Melonie where youre currently living are there enough men to have romantic flings with? Are you pretty satisfied with your love life after deciding no more relationships?
miss1dancypants
07-06-2015, 11:24 AM
Well the guy I liked that lived across the country that came to visit me is back with his ex boyfriend.... so as usual I am perpetually single and cold and bitter... I'm just feeling hopeless. how are all the other single ladies doing?
ChristineB
07-06-2015, 12:43 PM
Well the guy I liked that lived across the country that came to visit me is back with his ex boyfriend.... so as usual I am perpetually single and cold and bitter... I'm just feeling hopeless. how are all the other single ladies doing?
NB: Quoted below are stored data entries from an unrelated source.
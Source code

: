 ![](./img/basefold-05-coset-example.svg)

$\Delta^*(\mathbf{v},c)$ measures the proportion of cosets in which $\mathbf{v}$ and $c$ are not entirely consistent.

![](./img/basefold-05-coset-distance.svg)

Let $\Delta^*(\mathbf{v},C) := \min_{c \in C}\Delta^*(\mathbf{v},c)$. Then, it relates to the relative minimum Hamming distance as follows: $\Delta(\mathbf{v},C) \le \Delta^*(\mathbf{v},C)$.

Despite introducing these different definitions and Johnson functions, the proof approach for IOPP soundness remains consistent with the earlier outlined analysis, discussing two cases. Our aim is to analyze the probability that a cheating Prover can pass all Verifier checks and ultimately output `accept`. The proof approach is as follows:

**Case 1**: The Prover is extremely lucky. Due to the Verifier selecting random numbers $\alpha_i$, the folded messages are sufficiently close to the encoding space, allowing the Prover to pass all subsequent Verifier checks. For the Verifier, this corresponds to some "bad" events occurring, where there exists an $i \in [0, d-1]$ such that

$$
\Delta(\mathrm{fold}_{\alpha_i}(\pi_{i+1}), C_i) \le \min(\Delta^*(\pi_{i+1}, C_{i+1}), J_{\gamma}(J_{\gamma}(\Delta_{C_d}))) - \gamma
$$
Just broke up with my ex last month, never been happier.
xxxGothBarbie
07-06-2015, 02:34 PM
Still single & having a love/hate with it. I def need to travel someplace soon bc all the cute guys around here are useless when it comes to trying to have a 'fling'. I met this cute guy about a month ago at the bar & he was super nice & took me out , payed for everything, we have sex & he doesn't want to see me anymore. It sucks bc all I wanted was a fling & nothing serious. I hate when they take all the fun out of it by not wanting to at least be a booty call anymore.
MayaB
07-06-2015, 03:14 PM
3 months single after a year and a half first real relationship. I should've BEEN broke it off. I'm do much happier now because it feels natural for me to be single. I admit, I didn't realize how much of a toll it took on me but i'm happy it's over now!
Cashmere Star
07-06-2015, 10:32 PM
I've been technically single for a year, but stopped living with my still-possessive ex a month ago. I am going to spend my young singledom getting paid to date guys, totally wish I started sooner :)
... brb readin Ho Tactics
OliveJardin
07-07-2015, 01:20 AM
Still single & having a love/hate with it.
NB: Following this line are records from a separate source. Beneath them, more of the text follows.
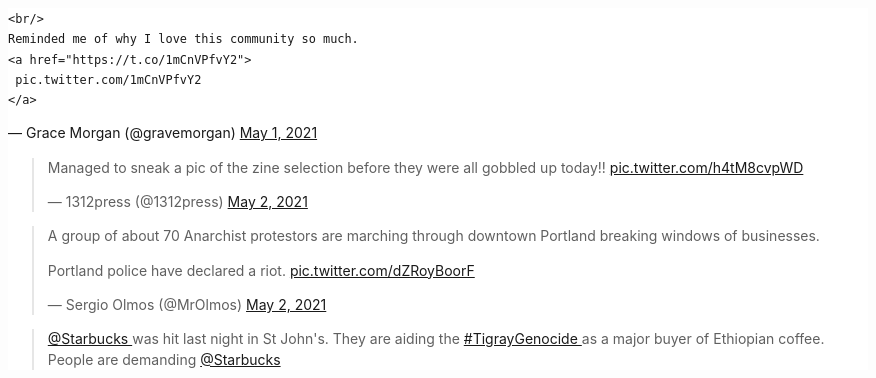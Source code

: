     <br/>
    Reminded me of why I love this community so much.
    <a href="https://t.co/1mCnVPfvY2">
     pic.twitter.com/1mCnVPfvY2
    </a>
   </p>
   <p>
    — Grace Morgan (@gravemorgan)
    <a href="https://twitter.com/gravemorgan/status/1388644232525606915?ref_src=twsrc%5Etfw">
     May 1, 2021
    </a>
   </p>
  </blockquote>
  <p>
  </p>
  <blockquote class="twitter-tweet" data-dnt="true" data-width="550">
   <p dir="ltr" lang="en">
    Managed to sneak a pic of the zine selection before they were all gobbled up today!!
    <a href="https://t.co/h4tM8cvpWD">
     pic.twitter.com/h4tM8cvpWD
    </a>
   </p>
   <p>
    — 1312press (@1312press)
    <a href="https://twitter.com/1312press/status/1388718178365108226?ref_src=twsrc%5Etfw">
     May 2, 2021
    </a>
   </p>
  </blockquote>
  <p>
  </p>
  <blockquote class="twitter-tweet" data-dnt="true" data-width="550">
   <p dir="ltr" lang="en">
    A group of about 70 Anarchist protestors are marching through downtown Portland breaking windows of businesses.
   </p>
   <p>
    Portland police have declared a riot.
    <a href="https://t.co/dZRoyBoorF">
     pic.twitter.com/dZRoyBoorF
    </a>
   </p>
   <p>
    — Sergio Olmos (@MrOlmos)
    <a href="https://twitter.com/MrOlmos/status/1388722339357945860?ref_src=twsrc%5Etfw">
     May 2, 2021
    </a>
   </p>
  </blockquote>
  <p>
  </p>
  <blockquote class="twitter-tweet" data-dnt="true" data-width="550">
   <p dir="ltr" lang="en">
    <a href="https://twitter.com/Starbucks?ref_src=twsrc%5Etfw">
     @Starbucks
    </a>
    was hit last night in St John's. They are aiding the
    <a href="https://twitter.com/hashtag/TigrayGenocide?src=hash&amp;ref_src=twsrc%5Etfw">
     #TigrayGenocide
    </a>
    as a major buyer of Ethiopian coffee. People are demanding
    <a href="https://twitter.com/Starbucks?ref_src=twsrc%5Etfw">
     @Starbucks
    </a>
^Me too, I've been single for 10 months or so now and I'm not looking. Being single is great, but I do get really lonely and miss having a partner/best friend and and someone to check in with etc.
Kellydancer
07-07-2015, 01:53 PM
Relationship, what is that? My dating life has been shitty the last 20 years. Before that I had a string of boyfriends ranging from live in relationships to seriously dating to not being as seriously as I thought. Then I met a con artist who also DJed at a club I danced at. He proceeded to fleece me. Rightfully so, I was a bit skittish and several months later I met a great guy. I was still suffering but we had too many differences. We are still friends. So for close to 10 years I concentrated on finishing school and building a career. I then decided to do online dating, met some great guys, but nothing serious. Reunited with an old friend, fell for him and he broke my heart. I tried online again, failed and gave up until I started worrying about being alone, paid for a religious site and realized the guys were often just as bad.
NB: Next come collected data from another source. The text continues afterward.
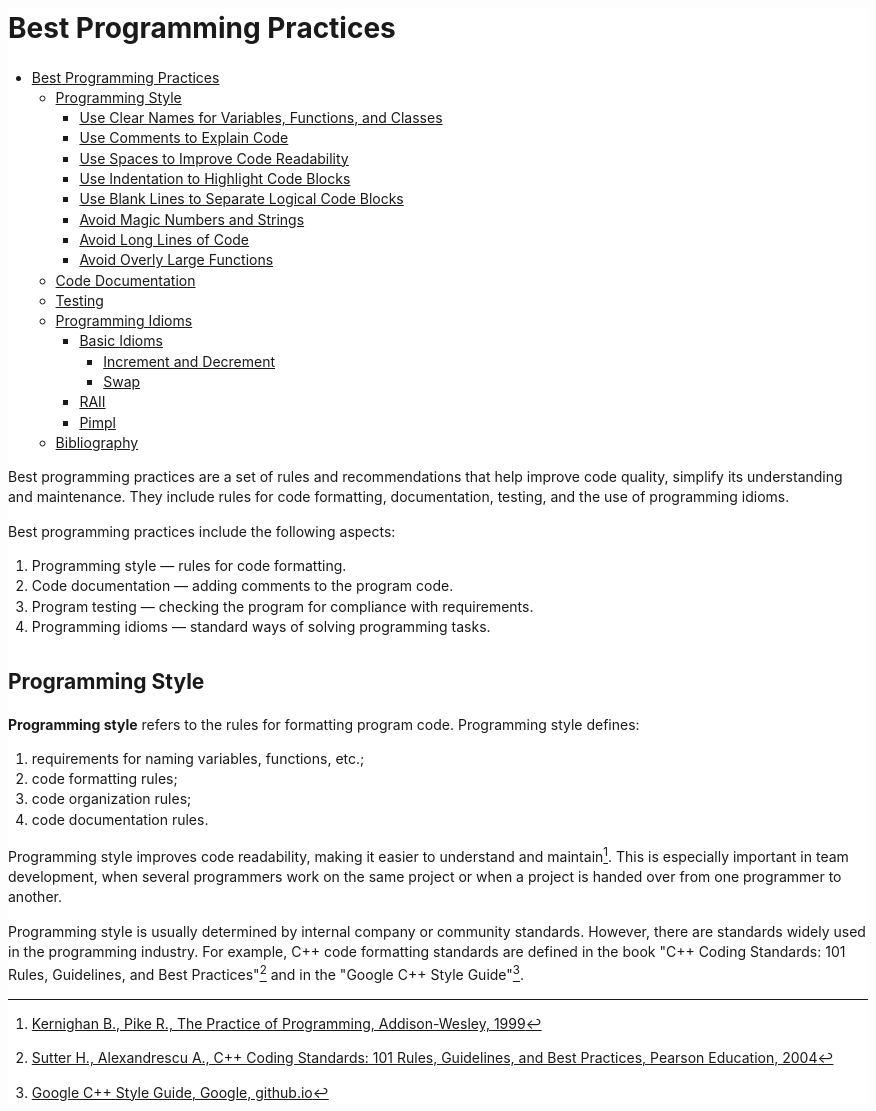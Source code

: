 # Best Programming Practices

- [Best Programming Practices](#best-programming-practices)
  - [Programming Style](#programming-style)
    - [Use Clear Names for Variables, Functions, and Classes](#use-clear-names-for-variables-functions-and-classes)
    - [Use Comments to Explain Code](#use-comments-to-explain-code)
    - [Use Spaces to Improve Code Readability](#use-spaces-to-improve-code-readability)
    - [Use Indentation to Highlight Code Blocks](#use-indentation-to-highlight-code-blocks)
    - [Use Blank Lines to Separate Logical Code Blocks](#use-blank-lines-to-separate-logical-code-blocks)
    - [Avoid Magic Numbers and Strings](#avoid-magic-numbers-and-strings)
    - [Avoid Long Lines of Code](#avoid-long-lines-of-code)
    - [Avoid Overly Large Functions](#avoid-overly-large-functions)
  - [Code Documentation](#code-documentation)
  - [Testing](#testing)
  - [Programming Idioms](#programming-idioms)
    - [Basic Idioms](#basic-idioms)
      - [Increment and Decrement](#increment-and-decrement)
      - [Swap](#swap)
    - [RAII](#raii)
    - [Pimpl](#pimpl)
  - [Bibliography](#bibliography)

Best programming practices are a set of rules and recommendations that help improve code quality, simplify its understanding and maintenance. They include rules for code formatting, documentation, testing, and the use of programming idioms.

Best programming practices include the following aspects:

1. Programming style — rules for code formatting.
2. Code documentation — adding comments to the program code.
3. Program testing — checking the program for compliance with requirements.
4. Programming idioms — standard ways of solving programming tasks.

## Programming Style

__Programming style__ refers to the rules for formatting program code. Programming style defines:

1. requirements for naming variables, functions, etc.;
2. code formatting rules;
3. code organization rules;
4. code documentation rules.

Programming style improves code readability, making it easier to understand and maintain[^1]. This is especially important in team development, when several programmers work on the same project or when a project is handed over from one programmer to another.

Programming style is usually determined by internal company or community standards. However, there are standards widely used in the programming industry. For example, C++ code formatting standards are defined in the book "C++ Coding Standards: 101 Rules, Guidelines, and Best Practices"[^2] and in the "Google C++ Style Guide"[^3].


[^1]: [Kernighan B., Pike R., The Practice of Programming, Addison-Wesley, 1999](https://www.google.com/search?q=Kernighan+Pike+The+Practice+of+Programming)
[^2]: [Sutter H., Alexandrescu A., C++ Coding Standards: 101 Rules, Guidelines, and Best Practices, Pearson Education, 2004](https://www.google.com/search?q=C%2B%2B+Coding+Standards%3A+101+Rules%2C+Guidelines%2C+and+Best+Practices)
[^3]: [Google C++ Style Guide, Google, github.io](https://google.github.io/styleguide/cppguide.html)
[^4]: [Doxygen, doxygen.nl](https://www.doxygen.nl)
[^5]: [Javadoc, Oracle](https://www.oracle.com/java/technologies/javase/javadoc.html)
[^6]: [Beck Kent, Test-Driven Development: By Example, Addison-Wesley, 2002](https://www.google.com/search?q=Beck+Kent+Test-Driven+Development)
[^7]: [Google Test, Google, github.com](https://github.com/google/googletest)
[^8]: [Catch2, catchorg, github.com](https://github.com/catchorg/Catch2)
[^9]: [Programming Patterns, Wikipedia](https://en.wikipedia.org/wiki/Software_design_pattern)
In 2012 I met a great guy who I clicked with until I found out he is struggling with alcoholism. We are friends, and he comes to me for comfort (no sex or anything sexual) and reveals more to me. However he's still on probation for his last DUI and not sure how that affects anything. Just when I think we are headed towards dating nothing happens. Oddly his family treats me as his girlfriend and wishes I'd marry him. His mother in particular tells me that. Great but we haven't officially gone out alone (we've gotten together with our families but don't consider that a date). The sad thing is he's better than the guys who liked me on dating sites. I was often approached by the bottom feeder vermin men who most women don't like but these men think because I'm older I'm desperate. I'm not, I'd rather be alone. I'm being stalked by a guy I chatted with on a dating site and that is creepy but not surprised after the losers who wouldn't leave me alone.
Dating really sucks when you get older. I'd rather never date again than deal with dates with losers.